[Saved data entries]
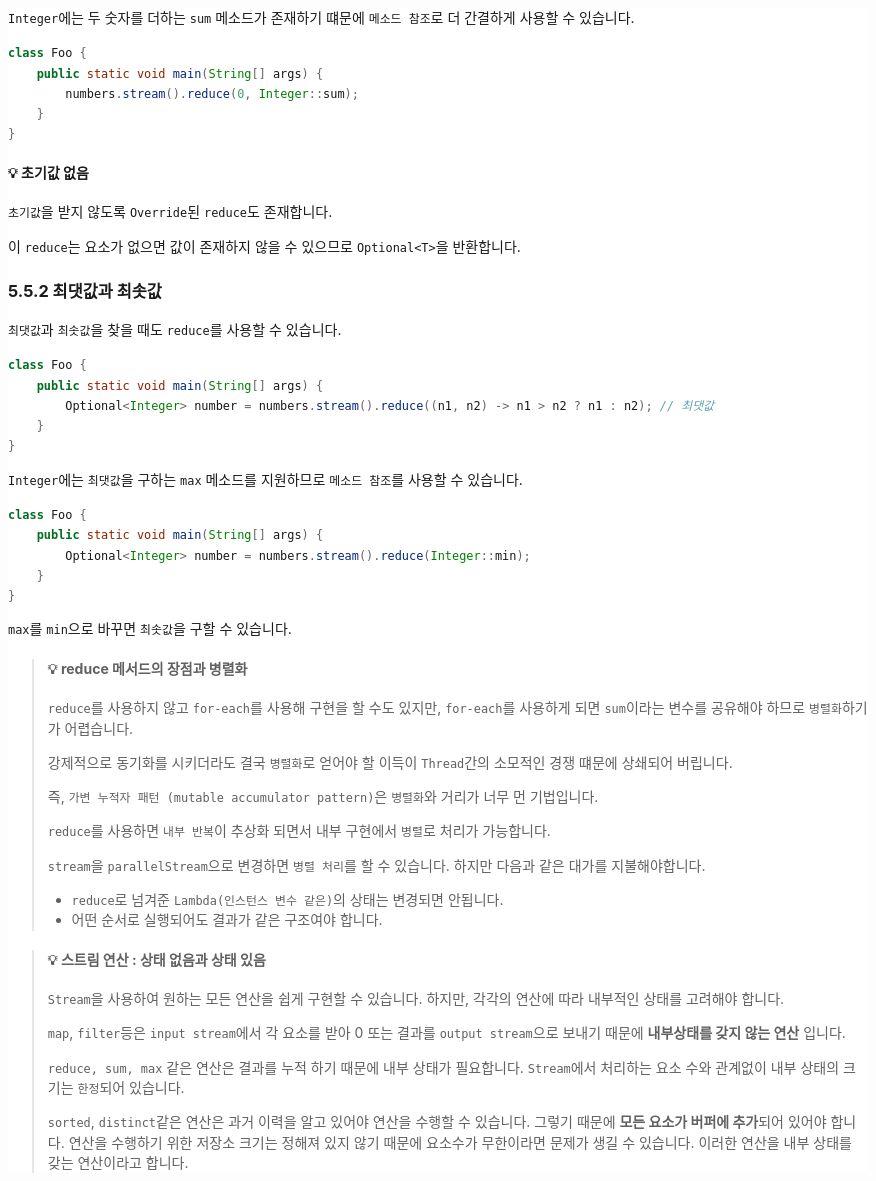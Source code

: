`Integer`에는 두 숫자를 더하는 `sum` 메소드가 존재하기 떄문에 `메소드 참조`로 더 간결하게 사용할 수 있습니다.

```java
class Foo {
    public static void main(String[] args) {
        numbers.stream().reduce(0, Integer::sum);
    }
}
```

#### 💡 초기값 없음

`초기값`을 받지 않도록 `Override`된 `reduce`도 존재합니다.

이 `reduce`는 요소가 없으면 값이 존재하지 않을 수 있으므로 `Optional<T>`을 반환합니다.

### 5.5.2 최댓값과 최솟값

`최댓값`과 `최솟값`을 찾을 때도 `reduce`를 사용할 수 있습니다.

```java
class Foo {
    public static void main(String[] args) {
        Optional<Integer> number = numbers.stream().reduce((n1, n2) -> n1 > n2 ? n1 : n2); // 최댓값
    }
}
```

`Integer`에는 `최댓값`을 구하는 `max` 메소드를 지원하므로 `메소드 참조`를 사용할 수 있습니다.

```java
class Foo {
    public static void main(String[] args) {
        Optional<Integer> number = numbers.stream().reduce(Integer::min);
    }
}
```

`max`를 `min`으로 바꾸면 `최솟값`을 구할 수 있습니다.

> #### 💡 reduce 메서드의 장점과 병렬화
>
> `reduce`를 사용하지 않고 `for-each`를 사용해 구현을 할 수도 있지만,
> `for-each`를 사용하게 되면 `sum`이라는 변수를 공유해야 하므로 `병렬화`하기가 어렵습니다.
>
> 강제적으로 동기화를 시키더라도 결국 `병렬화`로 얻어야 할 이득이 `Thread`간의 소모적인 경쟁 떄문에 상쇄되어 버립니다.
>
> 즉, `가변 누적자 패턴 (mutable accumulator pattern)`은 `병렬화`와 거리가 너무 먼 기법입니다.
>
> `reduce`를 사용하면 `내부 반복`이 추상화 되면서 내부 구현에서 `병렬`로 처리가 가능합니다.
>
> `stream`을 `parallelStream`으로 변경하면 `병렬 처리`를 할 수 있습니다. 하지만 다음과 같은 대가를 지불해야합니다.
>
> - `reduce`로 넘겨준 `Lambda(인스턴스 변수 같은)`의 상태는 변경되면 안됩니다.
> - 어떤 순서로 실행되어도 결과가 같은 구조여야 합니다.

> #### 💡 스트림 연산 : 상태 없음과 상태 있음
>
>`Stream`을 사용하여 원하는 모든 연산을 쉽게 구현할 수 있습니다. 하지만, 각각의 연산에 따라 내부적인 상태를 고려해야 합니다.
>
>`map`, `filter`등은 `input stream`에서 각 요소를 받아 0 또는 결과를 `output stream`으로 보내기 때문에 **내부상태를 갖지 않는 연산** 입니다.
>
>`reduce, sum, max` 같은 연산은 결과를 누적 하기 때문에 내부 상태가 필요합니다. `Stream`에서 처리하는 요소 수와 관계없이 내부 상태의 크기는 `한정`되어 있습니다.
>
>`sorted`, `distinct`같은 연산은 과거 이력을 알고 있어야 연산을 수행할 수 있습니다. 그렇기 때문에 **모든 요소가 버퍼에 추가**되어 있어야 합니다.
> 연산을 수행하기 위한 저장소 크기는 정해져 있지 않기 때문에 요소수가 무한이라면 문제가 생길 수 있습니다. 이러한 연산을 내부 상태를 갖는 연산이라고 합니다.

**Your goal**
Copy every line of the records above that contains "있습니다".

**Finished task**
:`Integer`에는 두 숫자를 더하는 `sum` 메소드가 존재하기 떄문에 `메소드 참조`로 더 간결하게 사용할 수 있습니다.
`최댓값`과 `최솟값`을 찾을 때도 `reduce`를 사용할 수 있습니다.
`Integer`에는 `최댓값`을 구하는 `max` 메소드를 지원하므로 `메소드 참조`를 사용할 수 있습니다.
`max`를 `min`으로 바꾸면 `최솟값`을 구할 수 있습니다.
> `stream`을 `parallelStream`으로 변경하면 `병렬 처리`를 할 수 있습니다. 하지만 다음과 같은 대가를 지불해야합니다.
>`Stream`을 사용하여 원하는 모든 연산을 쉽게 구현할 수 있습니다. 하지만, 각각의 연산에 따라 내부적인 상태를 고려해야 합니다.
>`reduce, sum, max` 같은 연산은 결과를 누적 하기 때문에 내부 상태가 필요합니다. `Stream`에서 처리하는 요소 수와 관계없이 내부 상태의 크기는 `한정`되어 있습니다.
>`sorted`, `distinct`같은 연산은 과거 이력을 알고 있어야 연산을 수행할 수 있습니다. 그렇기 때문에 **모든 요소가 버퍼에 추가**되어 있어야 합니다.
> 연산을 수행하기 위한 저장소 크기는 정해져 있지 않기 때문에 요소수가 무한이라면 문제가 생길 수 있습니다. 이러한 연산을 내부 상태를 갖는 연산이라고 합니다.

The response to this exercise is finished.